Amazon has released new details on the outage which has affected its cloud computing platforms in recent days.
The Amazon Web Services Health Dashboard states that services are now back to normal, and that most user systems and data should be fully restored.
However, Amazon acknowledged that a small fraction of the systems, some 0.07 per cent of volumes stored in its Eastern US region, "would not be fully recoverable".
"The vast majority of affected volumes have now been recovered. We're in the process of contacting a limited number of customers who have EBS volumes that have not yet recovered, and will continue to work hard on restoring these remaining volumes," the company said.
The outage left many of Amazon's client web services crippled or inaccessible for a period of several days, but the firm said that its EC2 and EBS services in northern Virginia are now functioning normally.
Amazon also promised that it will investigate the incident and release a detailed report on the causes.
The company has been heavily criticised for its failure to communicate with customers and warn of the possible repercussions.

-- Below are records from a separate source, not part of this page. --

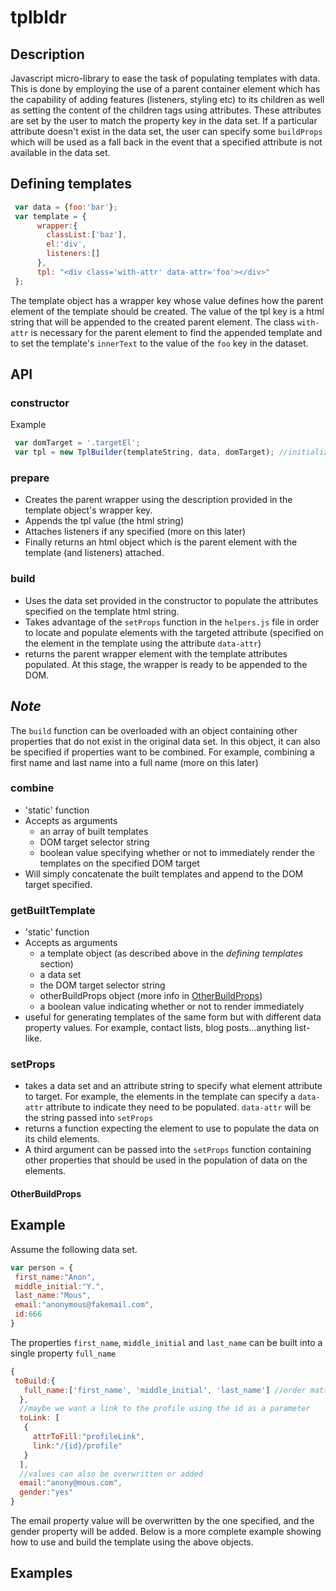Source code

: # tplbldr

## Description
Javascript micro-library to ease the task of populating templates with data. This is done by employing the use of a parent container element which has the capability of adding features (listeners, styling etc) to its children as well as setting the content of the children tags using attributes. These attributes are set by the user to match the property key in the data set. If a particular attribute doesn't exist in the data set, the user can specify some `buildProps` which will be used as a fall back in the event that a specified attribute is not available in the data set.

## Defining templates
```js
 var data = {foo:'bar'};
 var template = {
      wrapper:{
        classList:['baz'],
        el:'div',
        listeners:[]
      },
      tpl: "<div class='with-attr' data-attr='foo'></div>"
 };
```

The template object has a wrapper key whose value defines how the parent element of the template should be created. The value of the tpl key is a html string that will be appended to the created parent element. The class `with-attr` is necessary for the parent element to find the appended template and to set the template's `innerText` to the value of the `foo` key in the dataset.

## API
### constructor
Example
```js
 var domTarget = '.targetEl';
 var tpl = new TplBuilder(templateString, data, domTarget); //initializes tplbuilder object
```
  
### prepare

- Creates the parent wrapper using the description provided in the template object's wrapper key.
- Appends the tpl value (the html string)
- Attaches listeners if any specified (more on this later)
- Finally returns an html object which is the parent element with the template (and listeners) attached.

### build

- Uses the data set provided in the constructor to populate the attributes specified on the template html string.
- Takes advantage of the `setProps` function in the `helpers.js` file in order to locate and populate elements with the targeted attribute (specified on the element in the template using the attribute `data-attr`) 
- returns the parent wrapper element with the template attributes populated. At this stage, the wrapper is ready to be appended to the DOM.

## *Note*
The `build` function can be overloaded with an object containing other properties that do not exist in the original data set. In this object, it can also be specified if properties want to be combined. For example, combining a first name and last name into a full name (more on this later)

### combine
- 'static' function
- Accepts as arguments
  - an array of built templates
  - DOM target selector string
  - boolean value specifying whether or not to immediately render the templates on the specified DOM target
- Will simply concatenate the built templates and append to the DOM target specified.

### getBuiltTemplate
- 'static' function
- Accepts as arguments
  - a template object (as described above in the _defining templates_ section)
  - a data set
  - the DOM target selector string
  - otherBuildProps object (more info in [OtherBuildProps](#OtherBuildProps))
  - a boolean value indicating whether or not to render immediately
- useful for generating templates of the same form but with different data property values. For example, contact lists, blog posts...anything list-like.

### setProps
- takes a data set and an attribute string to specify what element attribute to target. For example, the elements in the template can specify a `data-attr` attribute to indicate they need to be populated. `data-attr` will be the string passed into `setProps`
- returns a function expecting the element to use to populate the data on its child elements.
- A third argument can be passed into the `setProps` function containing other properties that should be used in the population of data on the elements.

#### OtherBuildProps
Example
-------
Assume the following data set.
```js
var person = {
 first_name:"Anon",
 middle_initial:"Y.",
 last_name:"Mous",
 email:"anonymous@fakemail.com",
 id:666
}
```
The properties `first_name`, `middle_initial` and `last_name` can be built into a single property `full_name`
```js
{
 toBuild:{
   full_name:['first_name', 'middle_initial', 'last_name'] //order matters  
  },
  //maybe we want a link to the profile using the id as a parameter
  toLink: [
   {
     attrToFill:"profileLink",
     link:"/{id}/profile"
   }
  ],
  //values can also be overwritten or added
  email:"anony@mous.com",
  gender:"yes"
}
```
The email property value will be overwritten by the one specified, and the gender property will be added. Below is a more complete example showing how to use and build the template using the above objects.

## Examples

Charles King, principal analyst at Pund-IT, told V3.co.uk that the impact of the outage is likely to have been minimised by clients that had planned for such problems and avoided using Amazon's web platforms for essential services.
"The groups that got caught out were the ones that, for better or worse, were treating Amazon Web Services as if it were a primary datacentre," he explained. "It is certainly not meant to be a primary infrastructure."
King believes that Amazon could limit the damage from any future incident by making sure customers realise that outages do occur.
"Amazon needs to make the limitations in this service very clear," he said. "Some companies obviously read the fine print, but the number of sites that got hit badly indicates that Amazon needs to improve its communication."